Your instructions>
Go through the records and report each line holding the string "myenv".

(Extracted data entries)

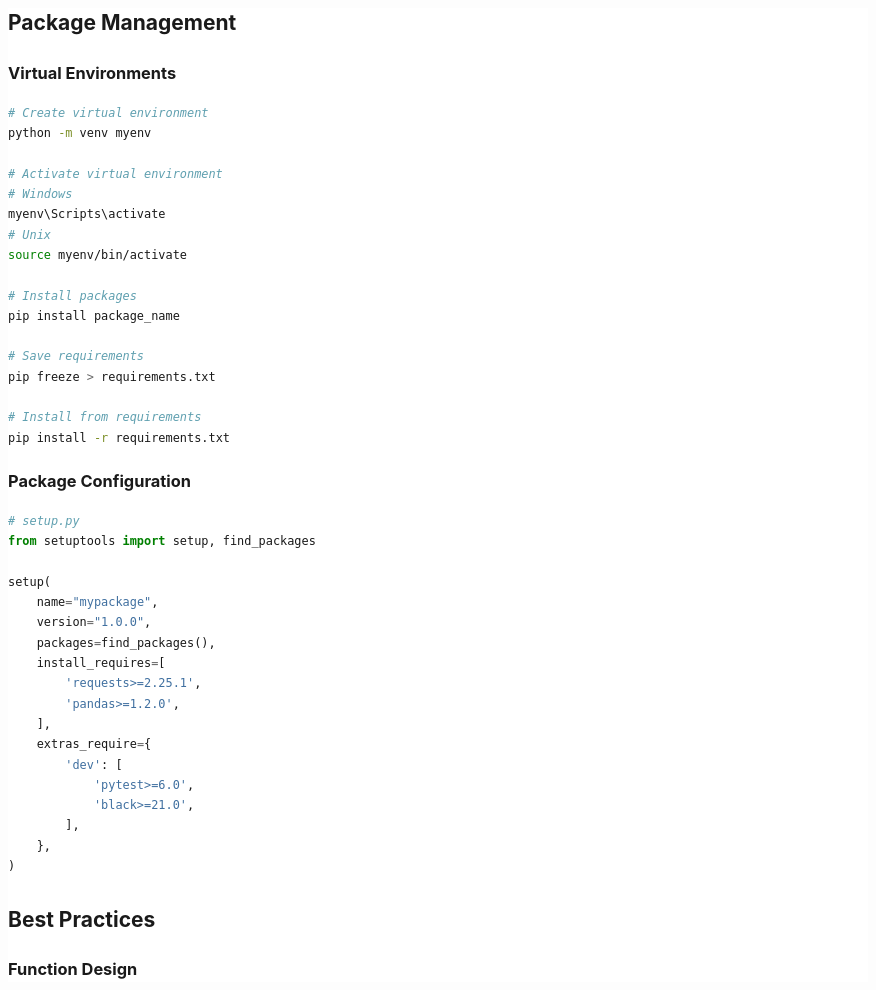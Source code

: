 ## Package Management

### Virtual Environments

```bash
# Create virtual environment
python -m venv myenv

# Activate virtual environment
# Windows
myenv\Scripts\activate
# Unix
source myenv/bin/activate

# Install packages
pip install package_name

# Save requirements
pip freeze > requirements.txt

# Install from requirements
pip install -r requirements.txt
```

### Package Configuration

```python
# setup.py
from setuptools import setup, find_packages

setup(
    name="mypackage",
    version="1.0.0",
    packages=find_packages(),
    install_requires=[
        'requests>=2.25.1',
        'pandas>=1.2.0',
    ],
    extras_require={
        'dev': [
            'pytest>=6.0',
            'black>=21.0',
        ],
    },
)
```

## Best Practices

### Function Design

The answer>
python -m venv myenv
myenv\Scripts\activate
source myenv/bin/activate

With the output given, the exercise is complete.